▶ [WORK ORDER] Scanning the listing below, tally every line where the string "install" shows up, then state the count alone.

▶ [ENTRIES SHOWN]
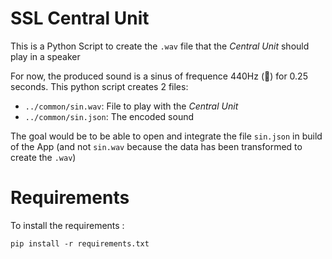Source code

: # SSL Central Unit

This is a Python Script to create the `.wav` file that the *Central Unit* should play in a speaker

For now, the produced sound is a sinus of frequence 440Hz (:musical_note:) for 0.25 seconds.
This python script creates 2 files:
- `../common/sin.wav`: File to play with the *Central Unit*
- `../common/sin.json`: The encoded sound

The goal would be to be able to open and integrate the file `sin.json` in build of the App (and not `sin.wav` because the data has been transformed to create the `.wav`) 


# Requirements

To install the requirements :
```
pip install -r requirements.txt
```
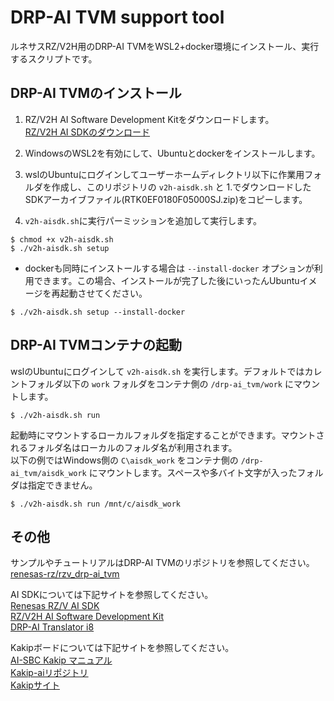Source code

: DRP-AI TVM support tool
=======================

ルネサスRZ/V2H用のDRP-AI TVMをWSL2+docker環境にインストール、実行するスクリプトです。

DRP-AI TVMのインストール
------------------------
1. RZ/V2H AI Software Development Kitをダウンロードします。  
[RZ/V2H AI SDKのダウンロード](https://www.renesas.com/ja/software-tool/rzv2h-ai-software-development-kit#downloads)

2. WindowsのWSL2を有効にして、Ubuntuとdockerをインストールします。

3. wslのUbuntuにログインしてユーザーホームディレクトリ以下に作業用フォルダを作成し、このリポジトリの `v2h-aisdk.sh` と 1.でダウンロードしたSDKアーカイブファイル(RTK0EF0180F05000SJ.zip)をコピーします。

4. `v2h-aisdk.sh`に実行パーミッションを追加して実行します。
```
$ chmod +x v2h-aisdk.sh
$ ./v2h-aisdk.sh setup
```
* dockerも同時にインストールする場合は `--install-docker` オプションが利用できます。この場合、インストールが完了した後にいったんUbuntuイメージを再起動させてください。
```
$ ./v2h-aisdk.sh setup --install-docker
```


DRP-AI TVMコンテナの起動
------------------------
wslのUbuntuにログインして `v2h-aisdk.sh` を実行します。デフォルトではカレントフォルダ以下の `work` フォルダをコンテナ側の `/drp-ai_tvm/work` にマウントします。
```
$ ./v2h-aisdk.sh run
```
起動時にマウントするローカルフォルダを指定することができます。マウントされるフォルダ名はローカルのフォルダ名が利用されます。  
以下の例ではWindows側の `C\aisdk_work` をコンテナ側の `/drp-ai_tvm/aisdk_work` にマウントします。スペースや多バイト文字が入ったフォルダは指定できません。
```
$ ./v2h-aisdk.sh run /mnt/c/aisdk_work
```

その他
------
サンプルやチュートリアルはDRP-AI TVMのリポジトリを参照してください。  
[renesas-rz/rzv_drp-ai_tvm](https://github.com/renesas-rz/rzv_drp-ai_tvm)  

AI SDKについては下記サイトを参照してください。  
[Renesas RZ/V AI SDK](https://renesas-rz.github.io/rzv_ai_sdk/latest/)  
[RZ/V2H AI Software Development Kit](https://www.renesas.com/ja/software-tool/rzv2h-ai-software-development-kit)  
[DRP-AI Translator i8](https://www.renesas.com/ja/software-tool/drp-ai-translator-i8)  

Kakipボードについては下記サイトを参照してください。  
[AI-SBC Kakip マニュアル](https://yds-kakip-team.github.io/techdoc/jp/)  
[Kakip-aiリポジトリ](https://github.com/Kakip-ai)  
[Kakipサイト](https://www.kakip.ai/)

▶ [COMPLETED EXERCISE] 4